-- Your assignment --
Go through the data below and gather each line containing "Faster".

Collected data
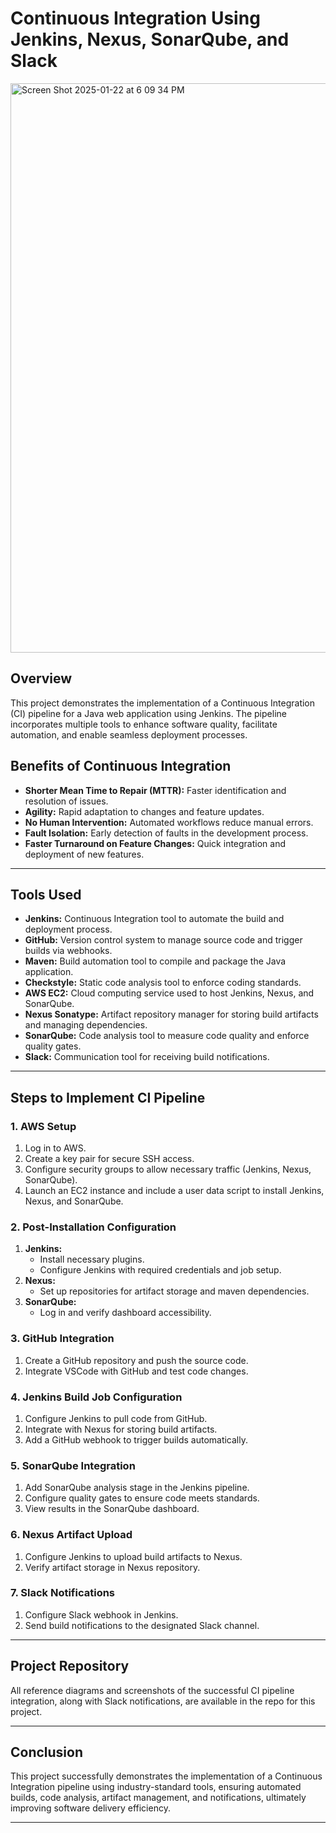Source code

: # Continuous Integration Using Jenkins, Nexus, SonarQube, and Slack
<img width="911" alt="Screen Shot 2025-01-22 at 6 09 34 PM" src="https://github.com/user-attachments/assets/c2b0925a-ee9b-43e4-896a-676a9808c14f" />

## Overview
This project demonstrates the implementation of a Continuous Integration (CI) pipeline for a Java web application using Jenkins. The pipeline incorporates multiple tools to enhance software quality, facilitate automation, and enable seamless deployment processes.

## Benefits of Continuous Integration
- **Shorter Mean Time to Repair (MTTR):** Faster identification and resolution of issues.
- **Agility:** Rapid adaptation to changes and feature updates.
- **No Human Intervention:** Automated workflows reduce manual errors.
- **Fault Isolation:** Early detection of faults in the development process.
- **Faster Turnaround on Feature Changes:** Quick integration and deployment of new features.

---

## Tools Used
- **Jenkins:** Continuous Integration tool to automate the build and deployment process.
- **GitHub:** Version control system to manage source code and trigger builds via webhooks.
- **Maven:** Build automation tool to compile and package the Java application.
- **Checkstyle:** Static code analysis tool to enforce coding standards.
- **AWS EC2:** Cloud computing service used to host Jenkins, Nexus, and SonarQube.
- **Nexus Sonatype:** Artifact repository manager for storing build artifacts and managing dependencies.
- **SonarQube:** Code analysis tool to measure code quality and enforce quality gates.
- **Slack:** Communication tool for receiving build notifications.

---

## Steps to Implement CI Pipeline

### 1. AWS Setup
1. Log in to AWS.
2. Create a key pair for secure SSH access.
3. Configure security groups to allow necessary traffic (Jenkins, Nexus, SonarQube).
4. Launch an EC2 instance and include a user data script to install Jenkins, Nexus, and SonarQube.

### 2. Post-Installation Configuration
1. **Jenkins:**
   - Install necessary plugins.
   - Configure Jenkins with required credentials and job setup.
2. **Nexus:**
   - Set up repositories for artifact storage and maven dependencies.
3. **SonarQube:**
   - Log in and verify dashboard accessibility.

### 3. GitHub Integration
1. Create a GitHub repository and push the source code.
2. Integrate VSCode with GitHub and test code changes.

### 4. Jenkins Build Job Configuration
1. Configure Jenkins to pull code from GitHub.
2. Integrate with Nexus for storing build artifacts.
3. Add a GitHub webhook to trigger builds automatically.

### 5. SonarQube Integration
1. Add SonarQube analysis stage in the Jenkins pipeline.
2. Configure quality gates to ensure code meets standards.
3. View results in the SonarQube dashboard.

### 6. Nexus Artifact Upload
1. Configure Jenkins to upload build artifacts to Nexus.
2. Verify artifact storage in Nexus repository.

### 7. Slack Notifications
1. Configure Slack webhook in Jenkins.
2. Send build notifications to the designated Slack channel.

---

## Project Repository
All reference diagrams and screenshots of the successful CI pipeline integration, along with Slack notifications, are available in the repo for this project.

---

## Conclusion
This project successfully demonstrates the implementation of a Continuous Integration pipeline using industry-standard tools, ensuring automated builds, code analysis, artifact management, and notifications, ultimately improving software delivery efficiency.

---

-- Completed task --
- **Shorter Mean Time to Repair (MTTR):** Faster identification and resolution of issues.
- **Faster Turnaround on Feature Changes:** Quick integration and deployment of new features.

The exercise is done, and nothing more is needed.